Ma la cosa, come detto, non è finita qui. L’ordinanza della Corte dispone, infatti, che la testimonianza sia assunta, senza alcuna pubblicità, direttamente nelle stanze del Quirinale, e, per il momento, alla sola presenza dei magistrati e dei difensori degli imputati. E gli imputati stessi? Cosa prevede la legge?
La testimonianza del Presidente della Repubblica dovrebbe essere assunta, almeno secondo parte della dottrina, ai sensi dell’ art. 502 c.p.p., il quale prevede non soltanto la necessaria partecipazione del pm e dei difensori delle parti, ma dispone, nel suo secondo comma, che “il giudice, quando ne è fatta richiesta, ammette l’intervento personale dell’imputato interessato all’esame”.
La richiesta, come è noto, è stata fatta da Riina e Bagarella – oltre che da Mancino: Napolitano faccia a faccia (mediante la “videoconferenza”) con i capi mafiosi? La Procura di Palermo aveva espresso parere positivo alla partecipazione, ma la Corte, proprio in queste ore, ha detto di no: gli imputati non potranno assistere ed intervenire alla deposizione del Capo dello Stato.
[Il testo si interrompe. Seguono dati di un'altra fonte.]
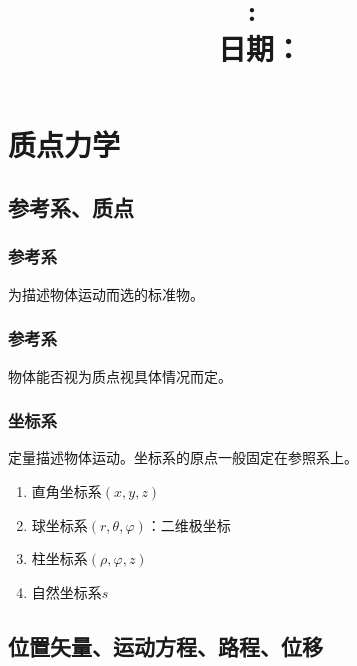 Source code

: \documentclass[12pt, a4paper]{article}
\title{
    \vspace{2in}
    \textmd{\textbf{\hmwkClass:\ \hmwkTitle}}\\
    \normalsize\vspace{0.1in}\small{日期： \hmwkDueDate}\\
    \vspace{0.1in}\large{\textit{\myUniversiy}}
    \vspace{3in}
}
\author{\hmwkAuthorName}
\date{}
\begin{document}
\maketitle

\pagebreak


\tableofcontents

\pagebreak


\pagebreak

\section{质点力学}

\subsection{参考系、质点}

\subsubsection{参考系}

    为描述物体运动而选的标准物。

\subsubsection{参考系}

    物体能否视为质点视具体情况而定。

\subsubsection{坐标系}

    定量描述物体运动。坐标系的原点一般固定在参照系上。

    \begin{enumerate}
        \item 直角坐标系\(\left(x,y,z\right)\)
        \item 球坐标系\(\left(r,\theta,\varphi\right)\)：二维极坐标
        \item 柱坐标系\(\left(\rho,\varphi,z\right)\)
        \item 自然坐标系\(s\)
    \end{enumerate}

\subsection{位置矢量、运动方程、路程、位移}
\end{document}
Decisione giusta, o soltanto “opportuna”? Decisione che applica la legge, o che salva il Capo dello Stato dalla legge e da un faccia a faccia imbarazzante? Secondo diversi autori, l’art. 502 c.p.p. non consentirebbe al giudice di esercitare alcun potere discrezionale, essendo egli obbligato, a fronte della richiesta degli imputati, ad ammetterne la partecipazione, al fine di garantire il contraddittorio: “ammette”, nel testo dell’art. 502 c.p.p., significa “deve ammettere”. Se così fosse, allora la decisione presa ora dalla Corte d’Assise violerebbe il contraddittorio ed i diritti di difesa degli imputati, con conseguenti effetti sullo svolgimento dell’intero processo.
Per salvare il Quirinale si rischia un processo nullo? La presenza degli imputati – per quanto “inopportuna” possa apparire ai benpensanti ed agli addetti al “protocollo” del Quirinale – sarebbe stata l’unico modo per assicurare non solo il contraddittorio tra le parti all’interno del processo, ma anche un minimo di pubblicità ad una testimonianza di cui, altrimenti, non sapremo mai nulla. Ma è proprio questo il punto: a costo di violare i diritti degli imputati, di rischiare che tutto il procedimento venga travolto, da calpestare il principio del contraddittorio, si doveva garantire a Napolitano di essere il testimone segreto di un segreto che forse mai conosceremo.